Published: 25 Jan 2013 12:31 GMT+01:00 | Print version
Updated: 25 Jan 2013 12:31 GMT+01:00
Nine years after five Breton fishermen died when their trawler sank off the English coast, French authorities have finally ruled out the possibility of a British submarine being responsible.
Two expert reports published on Friday dismiss a theory that the Royal Navy's HMS Turbulent, or any other submarine, could have got caught up in the trawler's cables and dragged it down.
The families of the men who died on board the Bugaled Breizh have long suspected that a submarine was responsible for the unexplained January 15, 2004 sinking off Lizard Point in the English Channel.
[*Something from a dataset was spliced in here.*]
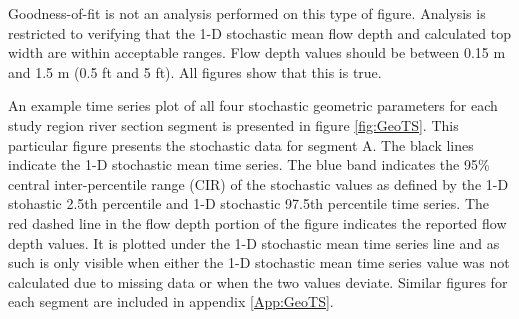 \begin{linenumbers}
Goodness-of-fit is not an analysis performed on this type of figure.  Analysis is restricted to verifying that the 1-D stochastic mean flow depth and calculated top width are within acceptable ranges.  Flow depth values should be between 0.15 m and 1.5 m (0.5 ft and 5 ft).  All figures show that this is true.

An example time series plot of all four stochastic geometric parameters for each study region river section segment is presented in figure \ref{fig:GeoTS}.  This particular figure presents the stochastic data for segment A.  The black lines indicate the 1-D stochastic mean time series.  The blue band indicates the 95\% central inter-percentile range (CIR) of the stochastic values as defined by the 1-D stohastic 2.5th percentile and 1-D stochastic 97.5th percentile time series.  The red dashed line in the flow depth portion of the figure indicates the reported flow depth values.  It is plotted under the 1-D stochastic mean time series line and as such is only visible when either the 1-D stochastic mean time series value was not calculated due to missing data or when the two values deviate.  Similar figures for each segment are included in appendix \ref{App:GeoTS}.


\end{linenumbers}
Traces of titanium found on the cables after the trawler was salvaged fuelled their suspicions and sustained a legal probe that continued despite the French Marine Accident Bureau concluding in 2007 that the sinking was most likely caused by a cable snagging on the sea floor.
The families suspected that the titanium could have come from the paintwork of a submarine.
That theory was dismissed however in the forensic report commissioned by the Nantes prosecutor.
"It concluded that the miniscule traces of titanium found on the cables of the Bugaled were not indicative of the involvement of a submarine," the prosecutor, Brigitte Lamy, said in a statement.
A second report, carried out by a naval expert who was specifically asked to look into the Turbulent's movements, found that the British sub was definitely in port on the day of the sinking, the prosecutor said.